(Stored items)
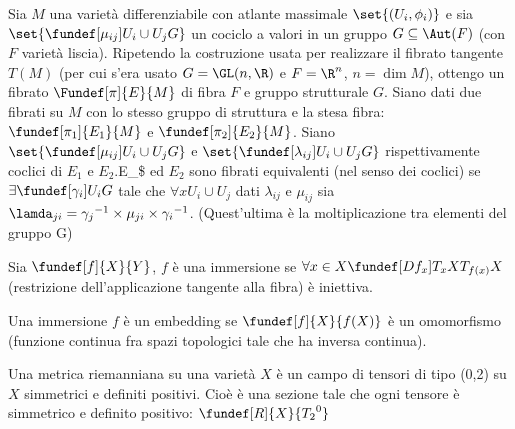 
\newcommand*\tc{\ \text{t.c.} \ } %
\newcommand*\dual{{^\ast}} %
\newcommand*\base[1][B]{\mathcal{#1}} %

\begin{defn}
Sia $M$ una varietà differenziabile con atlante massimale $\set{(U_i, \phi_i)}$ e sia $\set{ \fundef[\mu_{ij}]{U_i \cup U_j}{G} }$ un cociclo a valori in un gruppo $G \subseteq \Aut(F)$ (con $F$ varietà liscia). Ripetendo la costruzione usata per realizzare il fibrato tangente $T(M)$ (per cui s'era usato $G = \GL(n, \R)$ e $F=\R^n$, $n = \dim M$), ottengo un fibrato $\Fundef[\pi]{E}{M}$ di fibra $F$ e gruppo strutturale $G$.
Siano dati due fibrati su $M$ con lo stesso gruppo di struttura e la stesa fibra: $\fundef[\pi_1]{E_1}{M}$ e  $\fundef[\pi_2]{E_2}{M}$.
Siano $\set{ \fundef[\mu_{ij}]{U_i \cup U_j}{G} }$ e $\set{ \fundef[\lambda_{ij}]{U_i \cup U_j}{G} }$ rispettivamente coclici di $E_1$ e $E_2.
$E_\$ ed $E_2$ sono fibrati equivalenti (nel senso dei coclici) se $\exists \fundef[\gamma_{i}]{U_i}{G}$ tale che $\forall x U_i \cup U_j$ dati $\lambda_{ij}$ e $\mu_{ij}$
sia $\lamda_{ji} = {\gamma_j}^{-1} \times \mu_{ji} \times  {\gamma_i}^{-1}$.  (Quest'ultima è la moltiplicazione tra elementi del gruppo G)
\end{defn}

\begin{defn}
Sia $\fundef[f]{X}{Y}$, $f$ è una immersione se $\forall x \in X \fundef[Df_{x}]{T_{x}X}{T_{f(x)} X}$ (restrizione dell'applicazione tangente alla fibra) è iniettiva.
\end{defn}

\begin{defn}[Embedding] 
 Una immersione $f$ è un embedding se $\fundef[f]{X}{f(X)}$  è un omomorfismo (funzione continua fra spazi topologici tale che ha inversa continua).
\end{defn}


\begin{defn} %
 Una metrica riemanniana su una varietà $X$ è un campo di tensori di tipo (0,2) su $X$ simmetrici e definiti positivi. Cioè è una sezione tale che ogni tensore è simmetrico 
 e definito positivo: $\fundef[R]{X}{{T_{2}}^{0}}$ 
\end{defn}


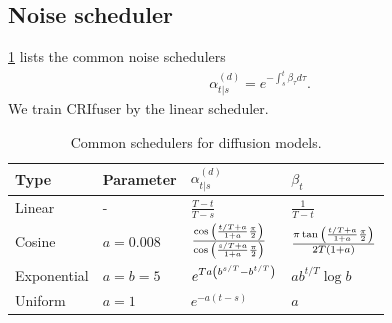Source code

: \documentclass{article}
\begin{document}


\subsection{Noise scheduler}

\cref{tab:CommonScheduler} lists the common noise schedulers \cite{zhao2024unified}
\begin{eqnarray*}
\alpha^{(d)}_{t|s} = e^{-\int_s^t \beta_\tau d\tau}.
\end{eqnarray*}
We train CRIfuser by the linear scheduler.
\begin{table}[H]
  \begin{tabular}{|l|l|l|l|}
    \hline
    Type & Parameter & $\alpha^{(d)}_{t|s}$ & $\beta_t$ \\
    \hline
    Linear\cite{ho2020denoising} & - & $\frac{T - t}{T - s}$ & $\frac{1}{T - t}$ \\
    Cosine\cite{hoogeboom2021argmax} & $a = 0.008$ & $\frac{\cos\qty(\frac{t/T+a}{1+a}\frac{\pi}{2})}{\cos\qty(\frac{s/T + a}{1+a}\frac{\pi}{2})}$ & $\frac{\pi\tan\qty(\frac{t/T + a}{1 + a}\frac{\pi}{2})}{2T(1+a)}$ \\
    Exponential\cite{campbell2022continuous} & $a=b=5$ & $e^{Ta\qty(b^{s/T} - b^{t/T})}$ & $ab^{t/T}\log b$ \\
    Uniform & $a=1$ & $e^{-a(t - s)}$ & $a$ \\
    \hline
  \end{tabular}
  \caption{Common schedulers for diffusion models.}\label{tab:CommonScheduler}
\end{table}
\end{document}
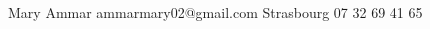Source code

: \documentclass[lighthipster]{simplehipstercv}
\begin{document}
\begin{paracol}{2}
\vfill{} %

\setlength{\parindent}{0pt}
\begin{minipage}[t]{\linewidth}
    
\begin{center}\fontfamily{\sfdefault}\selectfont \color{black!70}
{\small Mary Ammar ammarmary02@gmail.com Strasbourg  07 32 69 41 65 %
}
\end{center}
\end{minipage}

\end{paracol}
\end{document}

What the task requires =>
The word "tangente" appears in some lines of the data. Copy every one of those lines.

Expected output =>
Sia $M$ una varietà differenziabile con atlante massimale $\set{(U_i, \phi_i)}$ e sia $\set{ \fundef[\mu_{ij}]{U_i \cup U_j}{G} }$ un cociclo a valori in un gruppo $G \subseteq \Aut(F)$ (con $F$ varietà liscia). Ripetendo la costruzione usata per realizzare il fibrato tangente $T(M)$ (per cui s'era usato $G = \GL(n, \R)$ e $F=\R^n$, $n = \dim M$), ottengo un fibrato $\Fundef[\pi]{E}{M}$ di fibra $F$ e gruppo strutturale $G$.
Sia $\fundef[f]{X}{Y}$, $f$ è una immersione se $\forall x \in X \fundef[Df_{x}]{T_{x}X}{T_{f(x)} X}$ (restrizione dell'applicazione tangente alla fibra) è iniettiva.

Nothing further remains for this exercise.